06 Março 2009
Há algumas semanas, a teologia sofreu uma grande perda – uma perda “indecente”, utilizando a própria chave de leitura de Marcella Althaus-Reid, falecida aos 57 anos. Nascida em Rosário, na Argentina, Marcella havia sido a primeira mulher a ter o cargo de professora na Universidade de Edimburgo, capital da Escócia, em seus 160 anos de história, e a única professora mulher em uma universidade escocesa na época.
Em 2000, publicou uma obra revolucionária, intitulada "Teologia Indecente", sem tradução no Brasil, que causou frisson tanto dentro quanto fora dos ambientes teológicos e acadêmicos – e principalmente eclesiásticos. Para ela, decente era o senso comum, aquilo que a ideologia dominante considera como normal. Revelar essas ideologias e promover uma ruptura com o senso comum é totalmente indecente, defendia. Como ela mesmo explicou em diversas ocasiões, se decente é aquilo que as ditaduras definem como tal – sejam elas políticas, como a que sofreu na Argentina, ou religiosas –, então ela preferia ser o oposto: ser indecente “graças a Deus”, como dizia.
Deus marginal, Deus queer (no inglês, esquisito, estranho, cujo uso foi aceito como nomenclatura de gays, lésbicas, transgêneros, dentre outras denominações), Bi-Cristo ou Cristo bissexual são apenas os primeiros conceitos indecentes pensados por Marcella. Mas sua teologia não se resume a isso. Sua crítica à Teologia da Libertação e a todas as estruturas “decentes” de pensamento foram uma contribuição valiosa não apenas para a teologia, mas também para todas as áreas do pensamento no que se refere à compreensão do diferente.
Para o teólogo argentino Ivan Petrella, pode-se dizer, sem exageros, que existem duas Teologias da Libertação: uma pré e outra pós-Marcella Althaus-Reid. E talvez isso já resume muito bem a importância de Marcella e do grandioso legado que ela deixa para as próximas gerações de teólogos, indecentes ou não. Amigo de Marcella e seu colega em algumas obras teológicas, Petrella conversou por telefone com IHU On-Line e afirmou que Marcella, a “estrela de rock da teologia”, aproveitou os fundamentos da Teologia da Libertação, juntamente com as Teologias Queer e Feminista, para provocar uma continuação e uma ruptura por meio de “uma análise muito mais profunda” das possibilidades de orientações sexuais.

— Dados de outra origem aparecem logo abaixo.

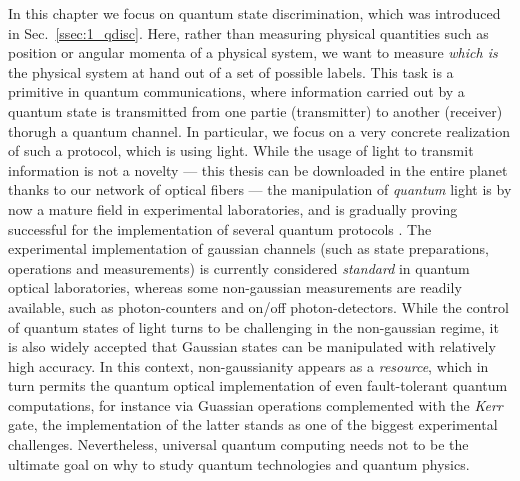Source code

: In this chapter we focus on quantum state discrimination, which was introduced in Sec.~\ref{ssec:1_qdisc}. Here, rather than measuring physical quantities such as position or angular momenta of a physical system, we want to measure \textit{which is} the physical system at hand out of a set of possible labels. %
This task is a primitive in quantum communications, where information carried out by a quantum state is transmitted from one partie (transmitter) to another (receiver) thorugh a quantum channel. In particular, we focus on a very concrete realization of such a protocol, which is using light. While the usage of light to transmit information is not a novelty --- this thesis can be downloaded in the entire planet thanks to our network of optical fibers --- the manipulation of \textit{quantum} light is by now a mature field in experimental laboratories, and is gradually proving successful for the implementation of several quantum protocols \cite{qprots_cv}.%
The experimental implementation of gaussian channels (such as state preparations, operations and measurements) is currently considered \textit{standard} in quantum optical laboratories, whereas some non-gaussian measurements are readily available, such as photon-counters and on/off photon-detectors. While the control of quantum states of light turns to be challenging in the non-gaussian regime, it is also widely accepted that Gaussian states can be manipulated with relatively high accuracy. In this context, non-gaussianity appears as a \textit{resource}, which in turn permits the quantum optical implementation of even fault-tolerant quantum computations, for instance via Guassian operations complemented with the \textit{Kerr} gate, the implementation of the latter stands as one of the biggest experimental challenges. Nevertheless, universal quantum computing needs not to be the ultimate goal on why to study quantum technologies and quantum physics.%

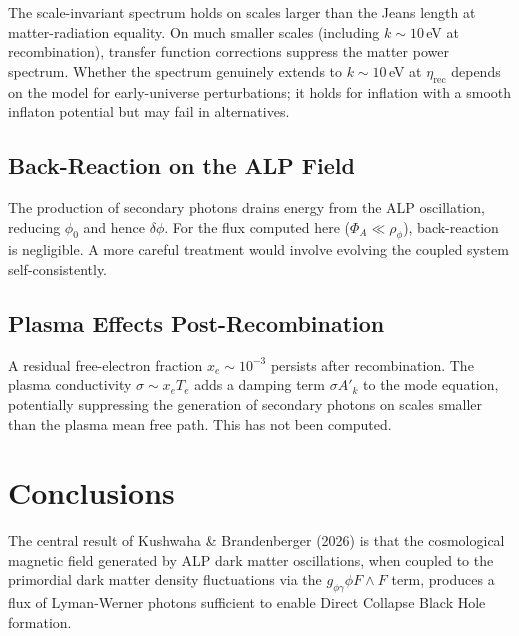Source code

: \documentclass[12pt,a4paper]{report}
\newcommand{\gag}{g_{\phi\gamma}}
\newcommand{\phizero}{\phi_0}
\theoremstyle{definition}
\begin{document}
The scale-invariant spectrum holds on scales larger than the Jeans length at
matter-radiation equality. On much smaller scales (including $k\sim 10$\,eV at
recombination), transfer function corrections suppress the matter power spectrum.
Whether the spectrum genuinely extends to $k\sim 10$\,eV at $\eta_{\mathrm{rec}}$
depends on the model for early-universe perturbations; it holds for inflation with a
smooth inflaton potential but may fail in alternatives.

\section{Back-Reaction on the ALP Field}

The production of secondary photons drains energy from the ALP oscillation,
reducing $\phizero$ and hence $\delta\phi$. For the flux computed here
($\Phi_A\ll\rho_\phi$), back-reaction is negligible. A more careful treatment
would involve evolving the coupled system self-consistently.

\section{Plasma Effects Post-Recombination}

A residual free-electron fraction $x_e\sim 10^{-3}$ persists after recombination.
The plasma conductivity $\sigma\sim x_e T_e$ adds a damping term $\sigma A'_k$ to
the mode equation, potentially suppressing the generation of secondary photons on
scales smaller than the plasma mean free path. This has not been computed.

\chapter{Conclusions}

The central result of Kushwaha \& Brandenberger (2026) is that the cosmological
magnetic field generated by ALP dark matter oscillations, when coupled to the
primordial dark matter density fluctuations via the $\gag\phi F\wedge F$ term,
produces a flux of Lyman-Werner photons sufficient to enable Direct Collapse Black
Hole formation.
\end{document}
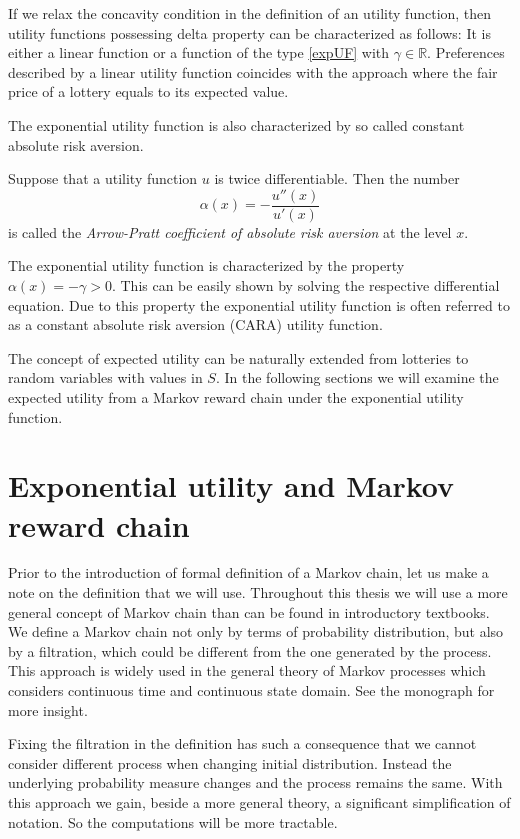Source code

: If we relax the concavity condition in the definition of an utility function, then utility functions possessing delta property can be characterized as follows: It is either a linear function or a function of the type \eqref{expUF} with $\gamma\in\mathbb{R}$. Preferences described by a linear utility function coincides with the approach where the fair price of a lottery equals to its expected value.

The exponential utility function is also characterized by so called constant absolute risk aversion.
\begin{df}Suppose that a utility function $u$ is twice differentiable. Then the number
\[\alpha(x)=-\frac{u''(x)}{u'(x)}\]
is called the {\em Arrow-Pratt coefficient of absolute risk aversion} at the level $x$.
\end{df}
\noindent The exponential utility function is characterized by the property $\alpha(x)=-\gamma>0$. This can be easily shown by solving the respective differential equation. Due to this property the exponential utility function is often referred to as a constant absolute risk aversion (CARA) utility function.

The concept of expected utility can be naturally extended from lotteries to random variables with values in $S$. In the following sections we will examine the expected utility from a Markov reward chain under the exponential utility function.
\vspace{4 mm}
\section{Exponential utility and Markov reward chain}
\vspace{2 mm}

Prior to the introduction of formal definition of a Markov chain, let us make a note on the definition that we will use. Throughout this thesis we will use a more general concept of Markov chain than can be found in introductory textbooks. We define a Markov chain not only by terms of probability distribution, but also by a filtration, which could be different from the one generated by the process. This approach is widely used in the general theory of Markov processes which considers continuous time and continuous state domain. See the monograph \cite{MP} for more insight. 

Fixing the filtration in the definition has such a consequence that we cannot consider different process when changing initial distribution. Instead the underlying probability measure changes and the process remains the same. With this approach we gain, beside a more general theory, a significant simplification of notation. So the computations will be more tractable. %

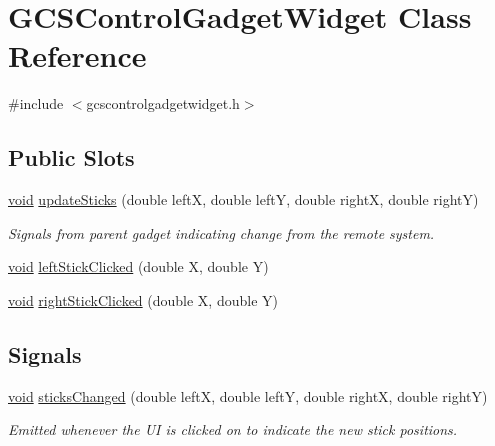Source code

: \hypertarget{class_g_c_s_control_gadget_widget}{\section{\-G\-C\-S\-Control\-Gadget\-Widget \-Class \-Reference}
\label{class_g_c_s_control_gadget_widget}
}


{\ttfamily \#include $<$gcscontrolgadgetwidget.\-h$>$}

\subsection*{\-Public \-Slots}
\begin{DoxyCompactItemize}
\item 
\hyperlink{group___u_a_v_objects_plugin_ga444cf2ff3f0ecbe028adce838d373f5c}{void} \hyperlink{group___g_c_s_control_gadget_plugin_ga279299922ac5990f798325ad238ae58a}{update\-Sticks} (double left\-X, double left\-Y, double right\-X, double right\-Y)
\begin{DoxyCompactList}\small\item\em \-Signals from parent gadget indicating change from the remote system. \end{DoxyCompactList}\item 
\hyperlink{group___u_a_v_objects_plugin_ga444cf2ff3f0ecbe028adce838d373f5c}{void} \hyperlink{group___g_c_s_control_gadget_plugin_ga04d9e7c1a62eff3012500caccbde66d8}{left\-Stick\-Clicked} (double \-X, double \-Y)
\item 
\hyperlink{group___u_a_v_objects_plugin_ga444cf2ff3f0ecbe028adce838d373f5c}{void} \hyperlink{group___g_c_s_control_gadget_plugin_gab69d624dde0231e33d3a5bb6d4d769fa}{right\-Stick\-Clicked} (double \-X, double \-Y)
\end{DoxyCompactItemize}
\subsection*{\-Signals}
\begin{DoxyCompactItemize}
\item 
\hyperlink{group___u_a_v_objects_plugin_ga444cf2ff3f0ecbe028adce838d373f5c}{void} \hyperlink{group___g_c_s_control_gadget_plugin_gacad03ad4b99da2390b6a712a475b4987}{sticks\-Changed} (double left\-X, double left\-Y, double right\-X, double right\-Y)
\begin{DoxyCompactList}\small\item\em \-Emitted whenever the \-U\-I is clicked on to indicate the new stick positions. \end{DoxyCompactList}\end{DoxyCompactItemize}
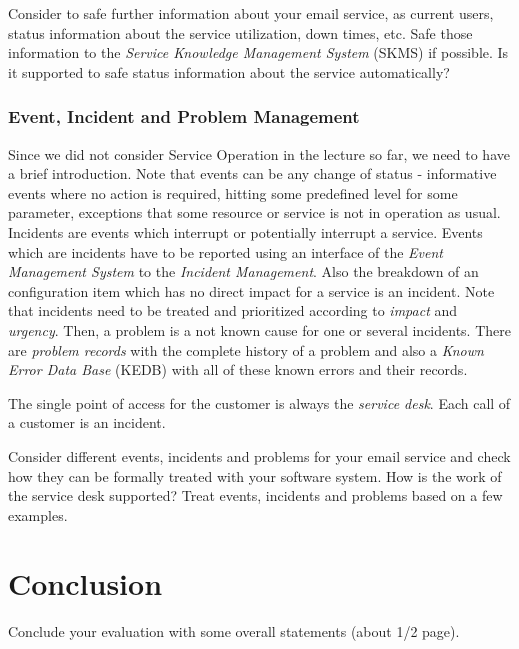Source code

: Consider to safe further information about your email service, as current users, status information about the service utilization, down times, etc. Safe those information to the \emph{Service Knowledge Management System} (SKMS) if possible. Is it supported to safe status information about the service automatically?

\subsection{Event, Incident and Problem Management}
\label{sec:eventIncidentProblemManagement}

Since we did not consider Service Operation in the lecture so far, we need to have a brief introduction. Note that events can be any change of status - informative events where no action is required, hitting some predefined level for some parameter, exceptions that some resource or service is not in operation as usual. Incidents are events which interrupt or potentially interrupt a service. Events which are incidents have to be reported using an interface of the \emph{Event Management System} to the \emph{Incident Management}. Also the breakdown of an configuration item which has no direct impact for a service is an incident. Note that incidents need to be treated and prioritized according to \emph{impact} and \emph{urgency}. Then, a problem is a not known cause for one or several incidents. There are \emph{problem records} with the complete history of a problem and also a \emph{Known Error Data Base} (KEDB) with all of these known errors and their records.

The single point of access for the customer is always the \emph{service desk}. Each call of a customer is an incident.

Consider different events, incidents and problems for your email service and check how they can be formally treated with your software system. How is the work of the service desk supported? Treat events, incidents and problems based on a few examples. 

\chapter{Conclusion}

Conclude your evaluation with some overall statements (about 1/2 page).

Ivan Petrella é sociólogo e teólogo da libertação. Atualmente, é professor associado do Departamento de Estudos Religiosos da Universidade de Miami, na Flórida, e diretor co-executivo da série de livros "Reclaiming Liberation Theology", publicados pela editora inglesa SCN Press. Formado pela Universidade de Georgetown, fez seu mestrado e doutorado na Universidade de Harvard. É especialista em teologia e filosofia modernas, teoria social e a relação entre religião e política. É autor de "The Future of Liberation Theology: an Argument and Manifesto" [O futuro da Teologia da Libertação: debate e manifesto], "Beyond Liberation Theology: a Polemic" [Além da Teologia da Libertação: uma polêmica], e, juntamente com Marcella, é editor de "Theology for Another Possible World" ´[Teologia para outro mundo possível].
Confira a entrevista.
IHU On-Line – Qual foi o legado teológico mais importante que Marcella Althaus-Reid nos deixou?
Ivan Petrella – O legado teológico mais importante de Marcella é a incorporação de novos paradigmas analíticos para a Teologia da Libertação. Marcella é, realmente, a primeira teóloga da libertação latino-americana a incorporar os elementos não só da Teologia Feminista, que já existia, mas também o tema do que em inglês se chamaria de "queer theory" e teorias de bissexualidade. Então, Marcella, com isso, basicamente faz com que a Teologia da Libertação possa abranger campos completamente novos que antes nem sequer haviam sido não apenas tocados, mas também considerados como campos da Teologia da Libertação.
"Nos EUA, ela era uma espécie de estrela de rock da teologia, com um impacto que foi muito além dos ambientes acadêmicos estritos"
IHU On-Line – Quais são as idéias chave do pensamento teológico de Marcella?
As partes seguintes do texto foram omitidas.